● Aim of the task
Comb the records below for the string "Handles" and copy each line where it turns up.

>>>>>

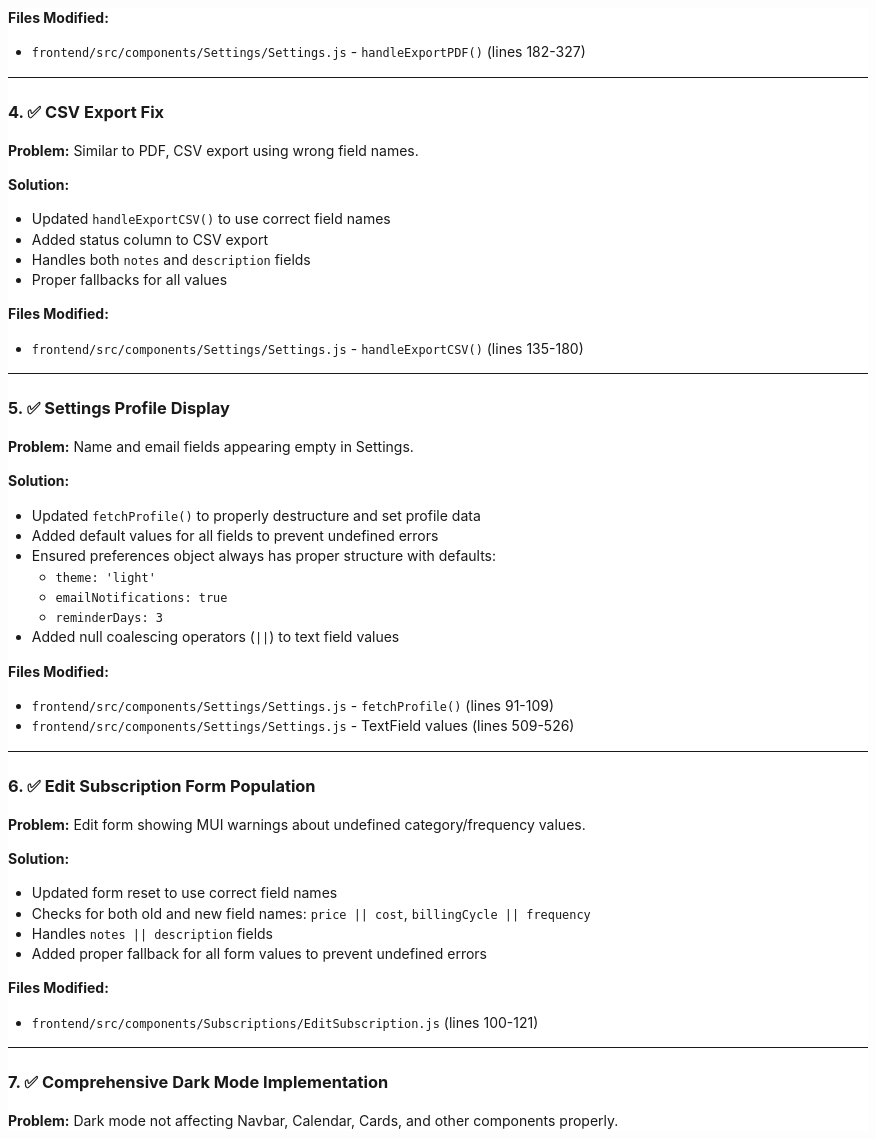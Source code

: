 **Files Modified:**
- `frontend/src/components/Settings/Settings.js` - `handleExportPDF()` (lines 182-327)

---

### 4. ✅ CSV Export Fix
**Problem:** Similar to PDF, CSV export using wrong field names.

**Solution:**
- Updated `handleExportCSV()` to use correct field names
- Added status column to CSV export
- Handles both `notes` and `description` fields
- Proper fallbacks for all values

**Files Modified:**
- `frontend/src/components/Settings/Settings.js` - `handleExportCSV()` (lines 135-180)

---

### 5. ✅ Settings Profile Display
**Problem:** Name and email fields appearing empty in Settings.

**Solution:**
- Updated `fetchProfile()` to properly destructure and set profile data
- Added default values for all fields to prevent undefined errors
- Ensured preferences object always has proper structure with defaults:
  - `theme: 'light'`
  - `emailNotifications: true`
  - `reminderDays: 3`
- Added null coalescing operators (`||`) to text field values

**Files Modified:**
- `frontend/src/components/Settings/Settings.js` - `fetchProfile()` (lines 91-109)
- `frontend/src/components/Settings/Settings.js` - TextField values (lines 509-526)

---

### 6. ✅ Edit Subscription Form Population
**Problem:** Edit form showing MUI warnings about undefined category/frequency values.

**Solution:**
- Updated form reset to use correct field names
- Checks for both old and new field names: `price || cost`, `billingCycle || frequency`
- Handles `notes || description` fields
- Added proper fallback for all form values to prevent undefined errors

**Files Modified:**
- `frontend/src/components/Subscriptions/EditSubscription.js` (lines 100-121)

---

### 7. ✅ Comprehensive Dark Mode Implementation
**Problem:** Dark mode not affecting Navbar, Calendar, Cards, and other components properly.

<<<<<

● The answer
- Handles both `notes` and `description` fields
- Handles `notes || description` fields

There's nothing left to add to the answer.